Perrig Quéméneur : « Ma carrière a laissé une bonne image »

Pour sa dernière course professionnelle, Perrig Quéméneur a choisi une épreuve UCI World Tour à domicile, la Bretagne Classic – Ouest-France.

Son dernier dossard

« La course de dimanche s’est plutôt bien passée même si le parcours était très dur. Plouay est devenu une vraie classique de guerrier. J’ai quand même réussi à prendre du plaisir, le fait de finir en Bretagne était plutôt sympa. Ça m’a fait plaisir de pouvoir terminer sur les routes bretonnes, avec la famille qui était présente et quelques amis, mes derniers coups de pédales auront été chouettes. »
Sur sa dernière course, à l’instar de ses années chez les pros, Perrig a souhaité prendre du plaisir. Pour autant, l’émotion du coureur breton reste modérée sur cette dernière course. « Je m’attendais cependant à être plus ému et bizarrement ça s’est bien passé. Je pense que j’étais prêt et que j’avais bien préparé cette dernière course. J’ai bien aimé aussi le petit clin d’œil des organisateurs à la fin, sur le podium, c’était sympa. »

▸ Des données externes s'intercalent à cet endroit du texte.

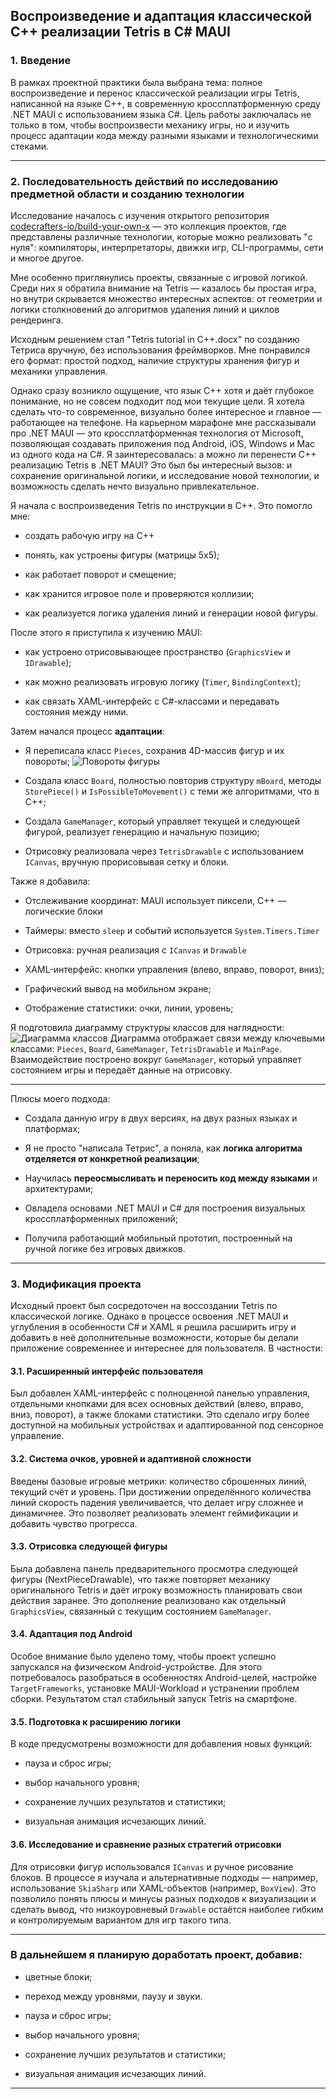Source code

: ﻿## Воспроизведение и адаптация классической C++ реализации Tetris в C# MAUI

### 1. Введение

В рамках проектной практики была выбрана тема: полное воспроизведение и перенос классической реализации игры Tetris, написанной на языке C++, в современную кроссплатформенную среду .NET MAUI с использованием языка C#. Цель работы заключалась не только в том, чтобы воспроизвести механику игры, но и изучить процесс адаптации кода между разными языками и технологическими стеками.

----------

### 2. Последовательность действий по исследованию предметной области и созданию технологии

Исследование началось с изучения открытого репозитория [codecrafters-io/build-your-own-x](https://github.com/codecrafters-io/build-your-own-x) — это коллекция проектов, где представлены различные технологии, которые можно реализовать "с нуля": компиляторы, интерпретаторы, движки игр, CLI-программы, сети и многое другое.

Мне особенно приглянулись проекты, связанные с игровой логикой. Среди них я обратила внимание на Tetris — казалось бы простая игра, но внутри скрывается множество интересных аспектов: от геометрии и логики столкновений до алгоритмов удаления линий и циклов рендеринга.

Исходным решением стал "Tetris tutorial in C++.docx" по созданию Тетриса вручную, без использования фреймворков. Мне понравился его формат: простой подход, наличие структуры хранения фигур и механики управления.

Однако сразу возникло ощущение, что язык C++ хотя и даёт глубокое понимание, но не совсем подходит под мои текущие цели. Я хотела сделать что-то современное, визуально более интересное и главное — работающее на телефоне. На карьерном марафоне мне рассказывали про .NET MAUI — это кроссплатформенная технология от Microsoft, позволяющая создавать приложения под Android, iOS, Windows и Mac из одного кода на C#. Я заинтересовалась: а можно ли перенести C++ реализацию Tetris в .NET MAUI? Это был бы интересный вызов: и сохранение оригинальной логики, и исследование новой технологии, и возможность сделать нечто визуально привлекательное.

Я начала с воспроизведения Tetris по инструкции в C++. Это помогло мне:

-   создать рабочую игру на C++
-    понять, как устроены фигуры (матрицы 5х5);
    
-   как работает поворот и смещение;
    
-   как хранится игровое поле и проверяются коллизии;
    
-   как реализуется логика удаления линий и генерации новой фигуры.
    

После этого я приступила к изучению MAUI:

-   как устроено отрисовывающее пространство (`GraphicsView` и `IDrawable`);
    
-   как можно реализовать игровую логику (`Timer`, `BindingContext`);
    
-   как связать XAML-интерфейс с C#-классами и передавать состояния между ними.
    

Затем начался процесс **адаптации**:

-   Я переписала класс `Pieces`, сохранив 4D-массив фигур и их повороты;
 ![Повороты фигуры](piece_rotations.png)
    
-   Создала класс `Board`, полностью повторив структуру `mBoard`, методы `StorePiece()` и `IsPossibleToMovement()` с теми же алгоритмами, что в C++;
    
-   Создала `GameManager`, который управляет текущей и следующей фигурой, реализует генерацию и начальную позицию;
    
-   Отрисовку реализовала через `TetrisDrawable` с использованием `ICanvas`, вручную прорисовывая сетку и блоки.
    

Также я добавила:

-   Отслеживание координат: MAUI использует пиксели, C++ — логические блоки
    
-   Таймеры: вместо `sleep` и событий используется `System.Timers.Timer`
    
-   Отрисовка: ручная реализация с `ICanvas` и `Drawable`

-   XAML-интерфейс: кнопки управления (влево, вправо, поворот, вниз);
    
-   Графический вывод на мобильном экране;
    
-   Отображение статистики: очки, линии, уровень;
    
Я подготовила диаграмму структуры классов для наглядности:
 ![Диаграмма классов](class_diagram.png)
Диаграмма отображает связи между ключевыми классами: `Pieces`, `Board`, `GameManager`, `TetrisDrawable` и `MainPage`. Взаимодействие построено вокруг `GameManager`, который управляет состоянием игры и передаёт данные на отрисовку.

----------
Плюсы моего подхода:

-   Создала данную игру в двух версиях, на двух разных языках и платформах;

-   Я не просто "написала Тетрис", а поняла, как **логика алгоритма отделяется от конкретной реализации**;
    
-   Научилась **переосмысливать и переносить код между языками** и архитектурами;
    
-   Овладела основами .NET MAUI и C# для построения визуальных кроссплатформенных приложений;
    
-   Получила работающий мобильный прототип, построенный на ручной логике без игровых движков.
   
   ----------
### 3. Модификация проекта 

Исходный проект был сосредоточен на воссоздании Tetris по классической логике. Однако в процессе освоения .NET MAUI и углубления в особенности C# и XAML я решила расширить игру и добавить в неё дополнительные возможности, которые бы делали приложение современнее и интереснее для пользователя. В частности:

#### 3.1. Расширенный интерфейс пользователя

Был добавлен XAML-интерфейс с полноценной панелью управления, отдельными кнопками для всех основных действий (влево, вправо, вниз, поворот), а также блоками статистики. Это сделало игру более доступной на мобильных устройствах и адаптированной под сенсорное управление.

#### 3.2. Система очков, уровней и адаптивной сложности

Введены базовые игровые метрики: количество сброшенных линий, текущий счёт и уровень. При достижении определённого количества линий скорость падения увеличивается, что делает игру сложнее и динамичнее. Это позволяет реализовать элемент геймификации и добавить чувство прогресса.

#### 3.3. Отрисовка следующей фигуры

Была добавлена панель предварительного просмотра следующей фигуры (NextPieceDrawable), что также повторяет механику оригинального Tetris и даёт игроку возможность планировать свои действия заранее. Это дополнение реализовано как отдельный `GraphicsView`, связанный с текущим состоянием `GameManager`.

#### 3.4. Адаптация под Android

Особое внимание было уделено тому, чтобы проект успешно запускался на физическом Android-устройстве. Для этого потребовалось разобраться в особенностях Android-целей, настройке `TargetFrameworks`, установке MAUI-Workload и устранении проблем сборки. Результатом стал стабильный запуск Tetris на смартфоне.

#### 3.5. Подготовка к расширению логики

В коде предусмотрены возможности для добавления новых функций:

-   пауза и сброс игры;
    
-   выбор начального уровня;
    
-   сохранение лучших результатов и статистики;
    
-   визуальная анимация исчезающих линий.
    

#### 3.6. Исследование и сравнение разных стратегий отрисовки

Для отрисовки фигур использовался `ICanvas` и ручное рисование блоков. В процессе я изучала и альтернативные подходы — например, использование `SkiaSharp` или XAML-объектов (например, `BoxView`). Это позволило понять плюсы и минусы разных подходов к визуализации и сделать вывод, что низкоуровневый `Drawable` остаётся наиболее гибким и контролируемым вариантом для игр такого типа.

----------

### В дальнейшем я планирую доработать проект, добавив:

-   цветные блоки;
    
-   переход между уровнями, паузу и звуки.

-   пауза и сброс игры;
    
-   выбор начального уровня;
    
-   сохранение лучших результатов и статистики;
    
-   визуальная анимация исчезающих линий.

----------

Une carrière d’équipier de luxe

Les attentions à son égard sur sa toute dernière course viennent saluer sa carrière d’équipier. « Une journée riche en émotions c’est vrai mais surtout qui me permet de me rendre compte que ma carrière au-delà de l’aspect sportif, a laissé une bonne image dans l’esprit des amis, de la famille, mais aussi des spectateurs et des gens qui suivent le vélo. J’ai eu énormément de beaux messages touchants et ce sont plus ces messages là qui m’ont ému, que la course en elle-même. »

Une formation au CREPS de Poitiers

Préparer son après-carrière est un point important et Perrig a fait les choses bien. Il démarre dès début septembre une formation au CREPS de Poitiers. « Je pense aussi que le fait de pouvoir commencer ma formation tout de suite m’a permis de bien aborder cette dernière course car ce n’est pas un arrêt brutal mais plus une page qui se tourne en ayant été fier de ce que j’ai fait, mais surtout avec la tête pleine d’idées pour la suite . Et le fait de pouvoir faire mon stage dans l’équipe est réellement un plus. Aussi, je n’arrête pas vraiment, c’est juste que je ne serai plus sportif de haut niveau. Je commence ma formation lundi prochain, et je suis, au moins, aussi excité que mes enfants l’ont été pour leur rentrée! »
Souhaitons à notre capitaine de route un beau parcours dans le futur.